● **WHAT IS BEING ASKED**
Each record below should be set down exactly.

-- DATA TO EXAMINE follows --

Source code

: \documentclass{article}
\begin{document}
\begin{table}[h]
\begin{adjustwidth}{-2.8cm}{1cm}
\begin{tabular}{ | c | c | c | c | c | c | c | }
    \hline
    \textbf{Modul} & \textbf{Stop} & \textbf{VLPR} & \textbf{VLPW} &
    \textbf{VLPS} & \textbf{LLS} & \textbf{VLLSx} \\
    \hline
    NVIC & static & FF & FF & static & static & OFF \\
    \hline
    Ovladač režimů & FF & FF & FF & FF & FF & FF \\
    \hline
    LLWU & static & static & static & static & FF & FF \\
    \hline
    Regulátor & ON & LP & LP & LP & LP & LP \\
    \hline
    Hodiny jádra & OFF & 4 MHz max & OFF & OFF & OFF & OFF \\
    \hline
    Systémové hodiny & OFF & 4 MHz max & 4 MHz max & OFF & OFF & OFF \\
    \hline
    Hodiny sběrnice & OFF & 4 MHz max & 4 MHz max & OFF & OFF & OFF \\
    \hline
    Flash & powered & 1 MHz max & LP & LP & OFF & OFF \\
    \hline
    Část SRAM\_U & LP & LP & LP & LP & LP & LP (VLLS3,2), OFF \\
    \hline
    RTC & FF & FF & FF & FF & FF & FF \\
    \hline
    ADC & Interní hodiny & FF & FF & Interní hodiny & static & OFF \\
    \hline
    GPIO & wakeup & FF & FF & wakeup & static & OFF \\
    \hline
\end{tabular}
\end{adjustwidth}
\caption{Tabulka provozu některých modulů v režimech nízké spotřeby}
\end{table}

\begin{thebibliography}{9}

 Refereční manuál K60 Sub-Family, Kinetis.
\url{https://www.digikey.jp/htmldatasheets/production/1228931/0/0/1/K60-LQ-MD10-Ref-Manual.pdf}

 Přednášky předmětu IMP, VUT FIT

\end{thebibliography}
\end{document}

-- DATA TO EXAMINE concluded --

● **TASK RESPONSE**
Source code

: \documentclass{article}
\begin{document}
\begin{table}[h]
\begin{adjustwidth}{-2.8cm}{1cm}
\begin{tabular}{ | c | c | c | c | c | c | c | }
    \hline
    \textbf{Modul} & \textbf{Stop} & \textbf{VLPR} & \textbf{VLPW} &
    \textbf{VLPS} & \textbf{LLS} & \textbf{VLLSx} \\
    \hline
    NVIC & static & FF & FF & static & static & OFF \\
    \hline
    Ovladač režimů & FF & FF & FF & FF & FF & FF \\
    \hline
    LLWU & static & static & static & static & FF & FF \\
    \hline
    Regulátor & ON & LP & LP & LP & LP & LP \\
    \hline
    Hodiny jádra & OFF & 4 MHz max & OFF & OFF & OFF & OFF \\
    \hline
    Systémové hodiny & OFF & 4 MHz max & 4 MHz max & OFF & OFF & OFF \\
    \hline
    Hodiny sběrnice & OFF & 4 MHz max & 4 MHz max & OFF & OFF & OFF \\
    \hline
    Flash & powered & 1 MHz max & LP & LP & OFF & OFF \\
    \hline
    Část SRAM\_U & LP & LP & LP & LP & LP & LP (VLLS3,2), OFF \\
    \hline
    RTC & FF & FF & FF & FF & FF & FF \\
    \hline
    ADC & Interní hodiny & FF & FF & Interní hodiny & static & OFF \\
    \hline
    GPIO & wakeup & FF & FF & wakeup & static & OFF \\
    \hline
\end{tabular}
\end{adjustwidth}
\caption{Tabulka provozu některých modulů v režimech nízké spotřeby}
\end{table}

\begin{thebibliography}{9}

 Refereční manuál K60 Sub-Family, Kinetis.
\url{https://www.digikey.jp/htmldatasheets/production/1228931/0/0/1/K60-LQ-MD10-Ref-Manual.pdf}

 Přednášky předmětu IMP, VUT FIT

\end{thebibliography}
\end{document}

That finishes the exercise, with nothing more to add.